Although one might have thought that defining waters of the United States shouldn’t be so difficult, one would have been wrong. Summarizing the rule and the issues is certainly beyond the scope of this space. I will note some highlights:
As we noted when the draft rule was leaked last fall, EPA proposes to include certain key areas within the meaning of “waters of the United States” by rule. These include:
(1) All waters which are currently used, were used in the past, or may be susceptible to use in interstate or foreign commerce, including all waters which are subject to the ebb and flow of the tide;
(2) All interstate waters, including interstate wetlands;
(3) The territorial seas;
(4) All impoundments of waters identified in paragraphs (a)(1) through (3) and (5);
(5) All tributaries of waters identified in paragraphs (a)(1) through (4); and
(6) All waters, including wetlands, adjacent to a water identified in paragraphs (a)(1) through (5).

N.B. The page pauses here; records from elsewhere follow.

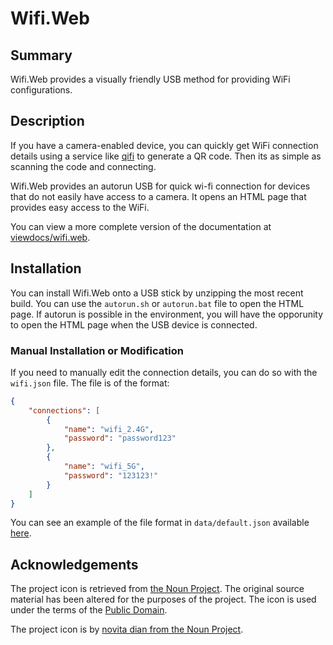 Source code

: # Wifi.Web

## Summary

Wifi.Web provides a visually friendly USB method for providing WiFi configurations.

## Description

If you have a camera-enabled device, you can quickly get WiFi connection details using a service like [qifi](https://qifi.org/) to generate a QR code. Then its as simple as scanning the code and connecting.

Wifi.Web provides an autorun USB for quick wi-fi connection for devices that do not easily have access to a camera. It opens an HTML page that provides easy access to the WiFi.

You can view a more complete version of the documentation at [viewdocs/wifi.web](http://jrbeverly.viewdocs.io/wifi.web).

## Installation

You can install Wifi.Web onto a USB stick by unzipping the most recent build. You can use the `autorun.sh` or `autorun.bat` file to open the HTML page. If autorun is possible in the environment, you will have the opporunity to open the HTML page when the USB device is connected. 

### Manual Installation or Modification

If you need to manually edit the connection details, you can do so with the `wifi.json` file. The file is of the format:

```json
{
    "connections": [
        {
            "name": "wifi_2.4G",
            "password": "password123"
        },
        {
            "name": "wifi_5G",
            "password": "123123!"
        }
    ]
}
```

You can see an example of the file format in `data/default.json` available [here](src/data/default.json).

## Acknowledgements

The project icon is retrieved from [the Noun Project](docs/icon/icon.json). The original source material has been altered for the purposes of the project. The icon is used under the terms of the [Public Domain](https://creativecommons.org/publicdomain/zero/1.0/).

The project icon is by [novita dian from the Noun Project](https://thenounproject.com/term/wifi/1105389/).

For example, any wetland adjacent to a tributary of an impounded waterbody that used to be used in interstate commerce would be subject to CWA jurisdiction as a matter of law.
EPA also included a Rapanos catch-all category – other waters that have a “significant nexus” to any of the first three categories. Importantly, such “significant nexus” waters will not be jurisdictional as a matter of law, but will be subject to case-by-case review.
Finally, I’ll note that EPA has finally gotten religion and seems to be taking the regulatory process quite seriously. EPA has invited comment on a number of key issues – and I’m sure that it will receive many! – including whether it may be possible to refine any of these categories and create either more or fewer jurisdictional waters. It is also exploring whether, over time, waters in the catch-all category can move into the jurisdictional by rule category.
My last thought is one that is probably terrifying for House Republicans and large landowners. Because the science is so complex, and because EPA has undertaken formal notice and comment rulemaking, I’m going to go out on a limb now and say that, unless Justice Kennedy is replaced by someone more conservative before this rule reaches the Supreme Court, any rule EPA promulgates that is anywhere close to what is in this proposed rule will withstand judicial review. It’s just hard to see under Chevron why EPA’s interpretation wouldn’t get deference.
See, EPA; I told ya. Regulation, not guidance.